* _Requirement_
Wherever the word "pars" appears in a line of the records, copy that line.

[Start of Attachment]

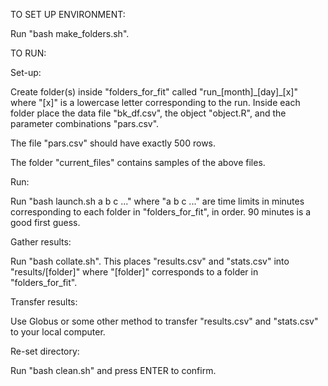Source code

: TO SET UP ENVIRONMENT:

Run "bash make_folders.sh".

TO RUN:

Set-up:

Create folder(s) inside "folders_for_fit" called "run_[month]\_[day]\_[x]" where "[x]" is a lowercase letter corresponding to the run.
Inside each folder place the data file "bk_df.csv", the object "object.R", and the parameter combinations "pars.csv".

The file "pars.csv" should have exactly 500 rows.

The folder "current_files" contains samples of the above files.

Run:

Run "bash launch.sh a b c ..." where "a b c ..." are time limits in minutes corresponding to each folder in "folders_for_fit", in order. 90 minutes is a good first guess.

Gather results:

Run "bash collate.sh". This places "results.csv" and "stats.csv" into "results/[folder]" where "[folder]" corresponds to a folder in "folders_for_fit".

Transfer results:

Use Globus or some other method to transfer "results.csv" and "stats.csv" to your local computer.

Re-set directory:

Run "bash clean.sh" and press ENTER to confirm.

[End of Attachment]

* _Worked solution_
Inside each folder place the data file "bk_df.csv", the object "object.R", and the parameter combinations "pars.csv".
The file "pars.csv" should have exactly 500 rows.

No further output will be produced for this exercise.